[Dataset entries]
--------------------------------

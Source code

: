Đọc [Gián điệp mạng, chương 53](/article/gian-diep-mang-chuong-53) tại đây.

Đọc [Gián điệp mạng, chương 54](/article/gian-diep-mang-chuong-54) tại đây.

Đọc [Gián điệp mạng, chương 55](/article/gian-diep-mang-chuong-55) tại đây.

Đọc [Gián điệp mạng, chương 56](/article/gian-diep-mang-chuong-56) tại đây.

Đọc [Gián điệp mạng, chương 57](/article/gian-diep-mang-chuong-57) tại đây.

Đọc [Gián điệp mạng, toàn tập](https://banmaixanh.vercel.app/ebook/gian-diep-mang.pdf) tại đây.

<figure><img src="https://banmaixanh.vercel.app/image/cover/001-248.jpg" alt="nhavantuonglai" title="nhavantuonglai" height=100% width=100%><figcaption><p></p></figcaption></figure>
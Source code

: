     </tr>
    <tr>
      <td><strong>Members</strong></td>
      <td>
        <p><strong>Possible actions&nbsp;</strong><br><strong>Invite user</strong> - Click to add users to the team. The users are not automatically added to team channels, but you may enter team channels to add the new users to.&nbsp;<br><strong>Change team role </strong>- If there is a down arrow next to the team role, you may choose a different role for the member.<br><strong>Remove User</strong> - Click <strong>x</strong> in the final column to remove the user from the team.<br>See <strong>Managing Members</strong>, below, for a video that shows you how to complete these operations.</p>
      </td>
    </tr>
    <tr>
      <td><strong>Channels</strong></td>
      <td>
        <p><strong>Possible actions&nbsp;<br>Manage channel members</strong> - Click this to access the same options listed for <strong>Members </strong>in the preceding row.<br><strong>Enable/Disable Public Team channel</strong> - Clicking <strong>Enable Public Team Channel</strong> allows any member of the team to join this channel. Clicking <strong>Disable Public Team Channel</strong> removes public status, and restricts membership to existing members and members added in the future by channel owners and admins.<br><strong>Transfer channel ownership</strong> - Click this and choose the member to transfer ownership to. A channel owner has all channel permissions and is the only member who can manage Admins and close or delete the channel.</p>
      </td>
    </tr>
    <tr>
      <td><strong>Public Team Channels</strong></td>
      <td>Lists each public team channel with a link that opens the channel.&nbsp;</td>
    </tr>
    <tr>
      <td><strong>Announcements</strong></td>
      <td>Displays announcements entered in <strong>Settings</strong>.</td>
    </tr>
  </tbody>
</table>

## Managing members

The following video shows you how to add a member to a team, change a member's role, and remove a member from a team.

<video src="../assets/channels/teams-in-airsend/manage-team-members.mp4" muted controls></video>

--------------------------------

Task » Retype all of the records above, keeping them identical.

Exercise result »
Source code

:Đọc [Gián điệp mạng, chương 53](/article/gian-diep-mang-chuong-53) tại đây.

Đọc [Gián điệp mạng, chương 54](/article/gian-diep-mang-chuong-54) tại đây.

Đọc [Gián điệp mạng, chương 55](/article/gian-diep-mang-chuong-55) tại đây.

Đọc [Gián điệp mạng, chương 56](/article/gian-diep-mang-chuong-56) tại đây.

Đọc [Gián điệp mạng, chương 57](/article/gian-diep-mang-chuong-57) tại đây.

Đọc [Gián điệp mạng, toàn tập](https://banmaixanh.vercel.app/ebook/gian-diep-mang.pdf) tại đây.

<figure><img src="https://banmaixanh.vercel.app/image/cover/001-248.jpg" alt="nhavantuonglai" title="nhavantuonglai" height=100% width=100%><figcaption><p></p></figcaption></figure>
Source code

:     </tr>
    <tr>
      <td><strong>Members</strong></td>
      <td>
        <p><strong>Possible actions&nbsp;</strong><br><strong>Invite user</strong> - Click to add users to the team. The users are not automatically added to team channels, but you may enter team channels to add the new users to.&nbsp;<br><strong>Change team role </strong>- If there is a down arrow next to the team role, you may choose a different role for the member.<br><strong>Remove User</strong> - Click <strong>x</strong> in the final column to remove the user from the team.<br>See <strong>Managing Members</strong>, below, for a video that shows you how to complete these operations.</p>
      </td>
    </tr>
    <tr>
      <td><strong>Channels</strong></td>
      <td>
        <p><strong>Possible actions&nbsp;<br>Manage channel members</strong> - Click this to access the same options listed for <strong>Members </strong>in the preceding row.<br><strong>Enable/Disable Public Team channel</strong> - Clicking <strong>Enable Public Team Channel</strong> allows any member of the team to join this channel. Clicking <strong>Disable Public Team Channel</strong> removes public status, and restricts membership to existing members and members added in the future by channel owners and admins.<br><strong>Transfer channel ownership</strong> - Click this and choose the member to transfer ownership to. A channel owner has all channel permissions and is the only member who can manage Admins and close or delete the channel.</p>
      </td>
    </tr>
    <tr>
      <td><strong>Public Team Channels</strong></td>
      <td>Lists each public team channel with a link that opens the channel.&nbsp;</td>
    </tr>
    <tr>
      <td><strong>Announcements</strong></td>
      <td>Displays announcements entered in <strong>Settings</strong>.</td>
    </tr>
  </tbody>
</table>

## Managing members

The following video shows you how to add a member to a team, change a member's role, and remove a member from a team.

<video src="../assets/channels/teams-in-airsend/manage-team-members.mp4" muted controls></video>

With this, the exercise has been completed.